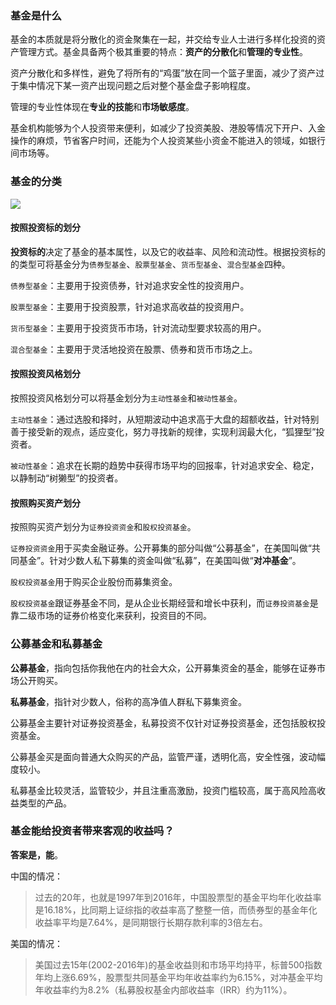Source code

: ### 基金是什么

基金的本质就是将分散化的资金聚集在一起，并交给专业人士进行多样化投资的资产管理方式。基金具备两个极其重要的特点：**资产的分散化**和**管理的专业性**。

资产分散化和多样性，避免了将所有的“鸡蛋”放在同一个篮子里面，减少了资产过于集中情况下某一资产出现问题之后对整个基金盘子影响程度。

管理的专业性体现在**专业的技能**和**市场敏感度**。

基金机构能够为个人投资带来便利，如减少了投资美股、港股等情况下开户、入金操作的麻烦，节省客户时间，还能为个人投资某些小资金不能进入的领域，如银行间市场等。

### 基金的分类

![](https://mmbiz.qpic.cn/mmbiz_png/M2k0M0XzXHGBQD9smeIiczos3ibUu9mAvKTBP2yfGVW6cQ9y7jv7eE9fTv3L8sq47tcokus0HQbN4VtDbTcM0pNQ/0?wx_fmt=png)

#### 按照投资标的划分

**投资标的**决定了基金的基本属性，以及它的收益率、风险和流动性。根据投资标的的类型可将基金分为`债券型基金`、`股票型基金`、`货币型基金`、`混合型基金`四种。

`债券型基金`：主要用于投资债券，针对追求安全性的投资用户。

`股票型基金`：主要用于投资股票，针对追求高收益的投资用户。

`货币型基金`：主要用于投资货币市场，针对流动型要求较高的用户。

`混合型基金`：主要用于灵活地投资在股票、债券和货币市场之上。

#### 按照投资风格划分

按照投资风格划分可以将基金划分为`主动性基金`和`被动性基金`。

`主动性基金`：通过选股和择时，从短期波动中追求高于大盘的超额收益，针对特别善于接受新的观点，适应变化，努力寻找新的规律，实现利润最大化，“狐狸型”投资者。

`被动性基金`：追求在长期的趋势中获得市场平均的回报率，针对追求安全、稳定，以静制动“树獭型”的投资者。

#### 按照购买资产划分

按照购买资产划分为`证券投资资金`和`股权投资基金`。

`证券投资资金`用于买卖金融证券。公开募集的部分叫做“公募基金”，在美国叫做“共同基金”。针对少数人私下募集的资金叫做“私募”，在美国叫做“**对冲基金**”。

`股权投资基金`用于购买企业股份而募集资金。

`股权投资基金`跟证券基金不同，是从企业长期经营和增长中获利，而`证券投资基金`是靠二级市场的证券价格变化来获利，投资目的不同。

### 公募基金和私募基金

**公募基金**，指向包括你我他在内的社会大众，公开募集资金的基金，能够在证券市场公开购买。

**私募基金**，指针对少数人，俗称的高净值人群私下募集资金。

公募基金主要针对证券投资基金，私募投资不仅针对证券投资基金，还包括股权投资基金。

公募基金买是面向普通大众购买的产品，监管严谨，透明化高，安全性强，波动幅度较小。

私募基金比较灵活，监管较少，并且注重高激励，投资门槛较高，属于高风险高收益类型的产品。

### 基金能给投资者带来客观的收益吗？
**答案是，能**。

中国的情况：

>过去的20年，也就是1997年到2016年，中国股票型的基金平均年化收益率是16.18%，比同期上证综指的收益率高了整整一倍，而债券型的基金年化收益率平均是7.64%，是同期银行长期存款利率的3倍左右。

美国的情况：

>美国过去15年(2002-2016年)的基金收益则和市场平均持平，标普500指数年均上涨6.69%，股票型共同基金平均年收益率约为6.15%，对冲基金平均年收益率约为8.2%（私募股权基金内部收益率（IRR）约为11%）。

• EXERCISE BRIEF: Everything in the data except the pictures must appear in your answer unchanged.

• RESPONSE FOR THIS EXERCISE:
Source code

: ### 基金是什么

基金的本质就是将分散化的资金聚集在一起，并交给专业人士进行多样化投资的资产管理方式。基金具备两个极其重要的特点：**资产的分散化**和**管理的专业性**。

资产分散化和多样性，避免了将所有的“鸡蛋”放在同一个篮子里面，减少了资产过于集中情况下某一资产出现问题之后对整个基金盘子影响程度。

管理的专业性体现在**专业的技能**和**市场敏感度**。

基金机构能够为个人投资带来便利，如减少了投资美股、港股等情况下开户、入金操作的麻烦，节省客户时间，还能为个人投资某些小资金不能进入的领域，如银行间市场等。

### 基金的分类

![](https://mmbiz.qpic.cn/mmbiz_png/M2k0M0XzXHGBQD9smeIiczos3ibUu9mAvKTBP2yfGVW6cQ9y7jv7eE9fTv3L8sq47tcokus0HQbN4VtDbTcM0pNQ/0?wx_fmt=png)

#### 按照投资标的划分

**投资标的**决定了基金的基本属性，以及它的收益率、风险和流动性。根据投资标的的类型可将基金分为`债券型基金`、`股票型基金`、`货币型基金`、`混合型基金`四种。

`债券型基金`：主要用于投资债券，针对追求安全性的投资用户。

`股票型基金`：主要用于投资股票，针对追求高收益的投资用户。

`货币型基金`：主要用于投资货币市场，针对流动型要求较高的用户。

`混合型基金`：主要用于灵活地投资在股票、债券和货币市场之上。

#### 按照投资风格划分

按照投资风格划分可以将基金划分为`主动性基金`和`被动性基金`。

`主动性基金`：通过选股和择时，从短期波动中追求高于大盘的超额收益，针对特别善于接受新的观点，适应变化，努力寻找新的规律，实现利润最大化，“狐狸型”投资者。

`被动性基金`：追求在长期的趋势中获得市场平均的回报率，针对追求安全、稳定，以静制动“树獭型”的投资者。

#### 按照购买资产划分

按照购买资产划分为`证券投资资金`和`股权投资基金`。

`证券投资资金`用于买卖金融证券。公开募集的部分叫做“公募基金”，在美国叫做“共同基金”。针对少数人私下募集的资金叫做“私募”，在美国叫做“**对冲基金**”。

`股权投资基金`用于购买企业股份而募集资金。

`股权投资基金`跟证券基金不同，是从企业长期经营和增长中获利，而`证券投资基金`是靠二级市场的证券价格变化来获利，投资目的不同。

### 公募基金和私募基金

**公募基金**，指向包括你我他在内的社会大众，公开募集资金的基金，能够在证券市场公开购买。

**私募基金**，指针对少数人，俗称的高净值人群私下募集资金。

公募基金主要针对证券投资基金，私募投资不仅针对证券投资基金，还包括股权投资基金。

公募基金买是面向普通大众购买的产品，监管严谨，透明化高，安全性强，波动幅度较小。

私募基金比较灵活，监管较少，并且注重高激励，投资门槛较高，属于高风险高收益类型的产品。

### 基金能给投资者带来客观的收益吗？
**答案是，能**。

中国的情况：

>过去的20年，也就是1997年到2016年，中国股票型的基金平均年化收益率是16.18%，比同期上证综指的收益率高了整整一倍，而债券型的基金年化收益率平均是7.64%，是同期银行长期存款利率的3倍左右。

美国的情况：

>美国过去15年(2002-2016年)的基金收益则和市场平均持平，标普500指数年均上涨6.69%，股票型共同基金平均年收益率约为6.15%，对冲基金平均年收益率约为8.2%（私募股权基金内部收益率（IRR）约为11%）。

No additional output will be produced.